Best of luck with the new training center. I am very excited for you!

I seen some wall hangings one time and I can't remember where. I thought they looked pretty neat but at the time I only had a couple and they were proudly displayed on the wall..
I am hoping Pointgold can get us a picture of her wreath. That sounds interesting.:


----------



## DNL2448 (Feb 13, 2009)

Titan1 said:


> Best of luck with the new training center. I am very excited for you!
> 
> I seen some wall hangings one time and I can't remember where. I thought they looked pretty neat but at the time I only had a couple and they were proudly displayed on the wall..
> I am hoping Pointgold can get us a picture of her wreath. That sounds interesting.:


Ditto on wishing you luck with your training facility! How lucky to do what you love for a living. 

I sent Pointgold a PM about the wreath.
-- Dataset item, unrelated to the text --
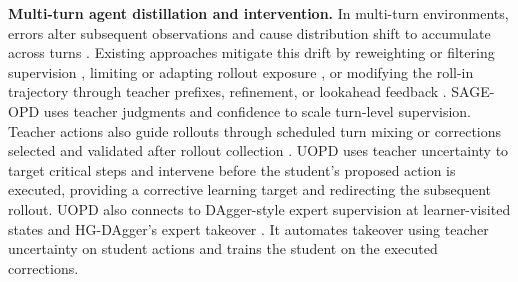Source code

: \textbf{Multi-turn agent distillation and intervention.}
In multi-turn environments, errors alter subsequent observations and cause distribution shift to accumulate across turns \citep{wang2026exploring,sod2026,sageopd2026}. Existing approaches mitigate this drift by reweighting or filtering supervision \citep{sod2026,pruneopd2026,sdar2026}, limiting or adapting rollout exposure \citep{wang2026exploring,fullrollouts2026,adwin2026,turnopd2026}, or modifying the roll-in trajectory through teacher prefixes, refinement, or lookahead feedback \citep{reopd2026,trd2026,lgr2026,serl2026}. SAGE-OPD \citep{sageopd2026} uses teacher judgments and confidence to scale turn-level supervision. Teacher actions also guide rollouts through scheduled turn mixing \citep{guidedopd2026} or corrections selected and validated after rollout collection \citep{futurebridgeopd2026}. UOPD uses teacher uncertainty to target critical steps and intervene before the student's proposed action is executed, providing a corrective learning target and redirecting the subsequent rollout. UOPD also connects to DAgger-style expert supervision at learner-visited states \citep{ross2011dagger,distil2026} and HG-DAgger's expert takeover \citep{kelly2019hgdagger}. It automates takeover using teacher uncertainty on student actions and trains the student on the executed corrections.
Hopefully, she will put up a picture.


----------



## LibertyME (Jan 6, 2007)

I was planning a wreath...but don't think I have enough yet...might have to be a smaller wreath! ;-)
I was planning to put an eyelet in the top and bottom of each flat ribbon
Bend the ribbon to form a loop and match up the eyelets 
Then string on a wire wreath ring...

Cant wait to see Laura's and see if that is what she did and how it looks with tons of ribbons!


----------



## DNL2448 (Feb 13, 2009)

Laura said she would try to get a picture and post it this weekend.


----------



## Megora (Jun 7, 2010)

I'm just sitting here and hoping that someday the boy will have too many ribbons and certs for me to know what to do with them.  

I did give it a worried thought when I started getting him ready for trials. I have my Danny shrine near my bed. His novice title, judge pictures, and all six ribbons are in a frame. <- I mainly wanted to have them under glass somehow to keep the ribbons from getting dusty. My horse equitation ribbons are hopelessly dust ridden because I just hung them on the wall. 

Because Dee was a very special dog and that title meant so much to me, I'm never taking that frame down. 

Which means, I have to figure out how to displace pictures and bookshelves on my other walls for Jacks titles when they come. 

K9design (I think it was her?) posted a thread with a picture of a shadow box with all of the ribbons and titles she won with her dog. That's something I want to do with Jacks' stuff.


----------



## DNL2448 (Feb 13, 2009)

I found these during a just for fun search...

Ribbons


----------



## Titan1 (Jan 19, 2010)

DNL2448 said:


> I found these during a just for fun search...
> 
> Ribbons



WOW... I have enough ribbons and rosette to make the one the guy is standing next to... Now if I just knew someone who could do it.. I am not 
artistic enough for that..But VERY pretty!


----------



## DNL2448 (Feb 13, 2009)

Titan1 said:


> WOW... I have enough ribbons and rosette to make the one the guy is standing next to... Now if I just knew someone who could do it.. I am not
> artistic enough for that..But VERY pretty!


I'll see if my mom could do something like that. She LOVES to quilt!


----------



## whiskey creek goldens (Jul 12, 2010)

I took an old farm window that had the perfect sized pains of glass scrapped out the old caulking that held in the glass (much of which was broken) and put new glass in. 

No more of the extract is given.